Виктор Пелевин – наше "еще не все".
Фото с сайта www.pelevin.nov.ru
«Вам не кажется, что писателей стало как-то очень много?» – на днях спросил меня один журналист, который готовил статью о моем детективе «Зимняя коллекция смерти». Действительно, раньше писателей было неизмеримо меньше, а барельефы самых значительных из них умещались на четырех пилястрах типовой сталинской школы. Ни у кого не возникало вопросов, почему среди четырех гениев российской словесности нет какого-нибудь Антиоха Кантемира. Нет и нет, потому что есть Пушкин, Гоголь, Толстой и Горький. С момента рождения великой русской литературы к писательскому труду относились с трепетом, как к священнодействию и пророчеству. Вокруг по крайней мере трех из русских писателей – Пушкина, Толстого и Булгакова – даже сложились настоящие квази-религиозные культы. Когда мы смотрим на наше время, то обычно спрашиваем, где те учителя и «инженеры человеческих душ», которым мы могли бы поклоняться, как поклонялись поколения соотечественников. Набоков кончил тем, что грезил о нимфетках, пусть и аппетитно, но на школу барельеф уже не повесишь. Солженицын превратился в брюзжащего оракула национализма и сохранил интерес разве что для идеологов «Единой России». Кто дальше: Виктор Ерофеев?
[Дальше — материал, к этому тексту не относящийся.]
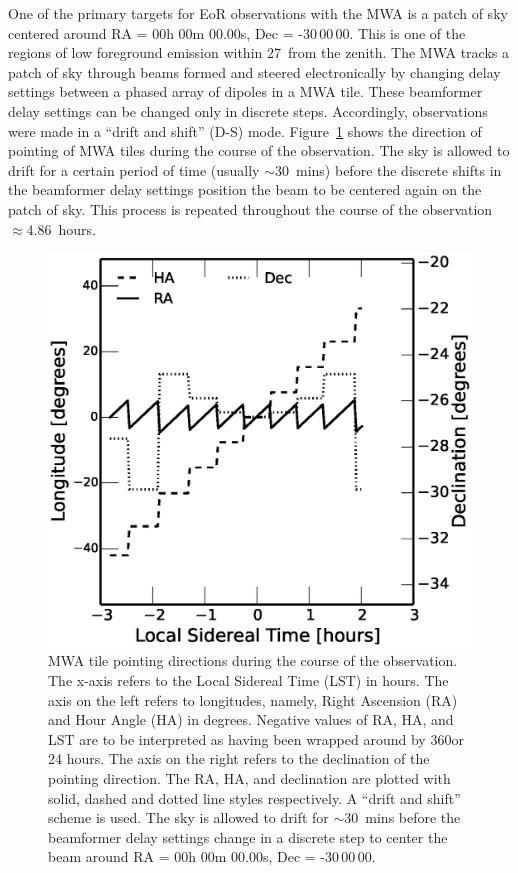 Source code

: \documentclass[preprint2,iop,numberedappendix]{emulateapj}
\begin{document}
One of the primary targets for EoR observations with the MWA is a patch of sky centered around RA = 00h 00m 00.00s, Dec = -30\arcdeg$\,$00\arcmin$\,$00. This is one of the regions of low foreground emission within 27\arcdeg$\,$ from the zenith. The MWA tracks a patch of sky through beams formed and steered electronically by changing delay settings between a phased array of dipoles in a MWA tile. These beamformer delay settings can be changed only in discrete steps. Accordingly, observations were made in a ``drift and shift'' (D-S) mode. Figure~\ref{fig:pointings} shows the direction of pointing of MWA tiles during the course of the observation. The sky is allowed to drift for a certain period of time (usually $\sim 30$~mins) before the discrete shifts in the beamformer delay settings position the beam to be centered again on the patch of sky. This process is repeated throughout the course of the observation $\approx 4.86$~hours. 

\begin{figure}[htb]
\centering
\includegraphics[width=\linewidth]{figures/v1_0/dns_pointings}
\caption{MWA tile pointing directions during the course of the observation. The x-axis refers to the Local Sidereal Time (LST) in hours. The axis on the left refers to longitudes, namely, Right Ascension (RA) and Hour Angle (HA) in degrees. Negative values of RA, HA, and LST are to be interpreted as having been wrapped around by 360\arcdeg or 24 hours. The axis on the right refers to the declination of the pointing direction. The RA, HA, and declination are plotted with solid, dashed and dotted line styles respectively. A ``drift and shift'' scheme is used. The sky is allowed to drift for $\sim 30$~mins before the beamformer delay settings change in a discrete step to center the beam around RA = 00h 00m 00.00s, Dec = -30\arcdeg$\,$00\arcmin$\,$00. \label{fig:pointings}}
\end{figure}
\end{document}
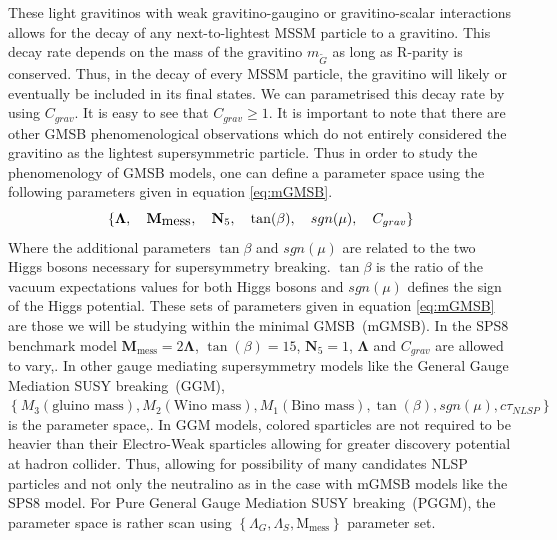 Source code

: { These light gravitinos with weak gravitino-gaugino or gravitino-scalar interactions allows for the decay of any next-to-lightest MSSM particle to a gravitino. This decay rate depends on the mass of the gravitino $m_{\tilde{G}}$ as long as R-parity is conserved. Thus, in the decay of every MSSM particle, the gravitino will likely or eventually be included in its final states. We can  parametrised this decay rate by using $C_{grav}$. It is easy to see that $C_{grav} \geq 1$. It is important to note that there are other GMSB phenomenological observations which do not entirely considered the gravitino as the lightest supersymmetric particle.
Thus in order to study the phenomenology of GMSB models, one can define a parameter space using the following parameters given in equation \ref{eq:mGMSB}. 
\begin{equation}{\label{eq:mGMSB}}
\left\{ \mathbf{\Lambda}, \quad \mathbf{M}_{\mbox{mess}},\quad \mathbf{N}_{5}, \quad \tan(\beta), \quad sgn(\mu),\quad C_{grav}\right\}
\end{equation}
Where the additional parameters  $\tan\beta$ and $sgn(\mu)$ are related to the two Higgs bosons necessary for supersymmetry breaking. $\tan\beta$ is the ratio of the vacuum expectations values for both Higgs bosons and $sgn(\mu)$ defines the sign of the Higgs potential.
These sets of parameters given in equation \ref{eq:mGMSB} are those we will be studying  within the minimal GMSB~(mGMSB). In the SPS8 benchmark model $\mathbf{M}_{\mbox{mess}} = 2\mathbf{\Lambda}$, $ \tan(\beta)=15$, $\mathbf{N}_{5}=1$, $\mathbf{\Lambda}$
and $C_{grav}$ are allowed to vary,\cite{SUSY}.
 In other gauge mediating supersymmetry models like the General Gauge Mediation SUSY breaking~(GGM), $\left\{M_{3}(\mbox{gluino mass}), M_{2}(\mbox{Wino mass}), M_{1}(\mbox{Bino mass}),\tan(\beta), sgn(\mu), c\tau_{NLSP}\right\}$
is the parameter space,\cite{GGM1,GGM2}.
In GGM models, colored sparticles are not required to be heavier than their Electro-Weak sparticles allowing for greater discovery potential at hadron collider\cite{DSHIH}. Thus, allowing for possibility of many candidates NLSP particles and not only the neutralino as in the case with mGMSB models like the SPS8 model.
For Pure General Gauge Mediation SUSY breaking~(PGGM), the parameter space is rather scan using $\displaystyle{\left\{\Lambda_{G},\Lambda_{S}, \mathrm{M}_{\mbox{mess}}\right\} }$ parameter set.
 
}
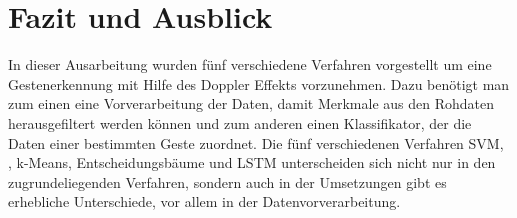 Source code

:\section{Fazit und Ausblick} 

In dieser Ausarbeitung wurden fünf verschiedene Verfahren vorgestellt um eine
Gestenerkennung mit Hilfe des Doppler Effekts vorzunehmen. Dazu benötigt man zum
einen eine Vorverarbeitung der Daten, damit Merkmale aus den Rohdaten
herausgefiltert werden können und zum anderen einen Klassifikator, der die Daten
einer bestimmten Geste zuordnet. Die fünf verschiedenen Verfahren \ac{SVM},
, k-Means, Entscheidungsbäume und \ac{LSTM} unterscheiden sich nicht
nur in den zugrundeliegenden Verfahren, sondern auch in der Umsetzungen gibt es
erhebliche Unterschiede, vor allem in der Datenvorverarbeitung.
Владимир Сорокин? Виктор Пелевин? Кто тут «солнце русской поэзии», «наше все» и «зеркало русской революции»?
Современник, склонный к морализаторству, обязательно скажет: измельчали писатели, вместо литературы – калоедство, стеб и клиповое мышление. Этот современник даже способен устроить позорное и безвкусное судилище над Виктором Ерофеевым, каковое, к стыду, мы могли наблюдать на Первом канале.
На самом деле с писательским трудом произошло ровно то же, что произошло с книгой еще в XV веке. С момента появления книгопечатания книга из дорогостоящего священного символа превратилась в доступный носитель информации. В моей библиотеке есть отличное лейденское издание Нового Завета 1650 года в мини-формате. Четыре Евангелия умещаются на ладони. Это карманная Библия не для торжественного чтения в храмах, не для репрезентации величия Слова, а для интимных нужд конкретного человека. Сначала книга утратила статус драгоценной реликвии, затем то же произошло и с ее содержанием. Европейский индивидуализм увел литературу, как и прочие искусства, от постижения божественного к самопознанию и самовыражению человека. Рано или поздно это должно было закончиться Оксаной Робски и дневником Бриджет Джонс. В массовой культуре XX–XXI веков – писатель не больше чем просто человек, который пишет, потому что ему хочется, потому что язык дан человеку для самовыражения, а не является исключительной собственностью выпускников Литинститута. Мы живем не только в полифонии культур, религий, идеологий и символов, что естественно для глобального мира. Мы живем в эпоху полифонии личностей. Можете называть ее какофонией, зажимать уши или точнее глаза. Но времена не выбирают, в них, как известно, живут и умирают. Сегодня трудно понять, какие книги в будущем будут ассоциироваться с Россией начала XXI века. Кто удостоится если не барельефа на фасаде школы, то хотя бы фанерного портретика, которые в моем детстве украшали стены кабинета родной речи? Для вас это реально важно? Для меня нет, потому что я люблю читать и люблю писать. И всем желаю того же.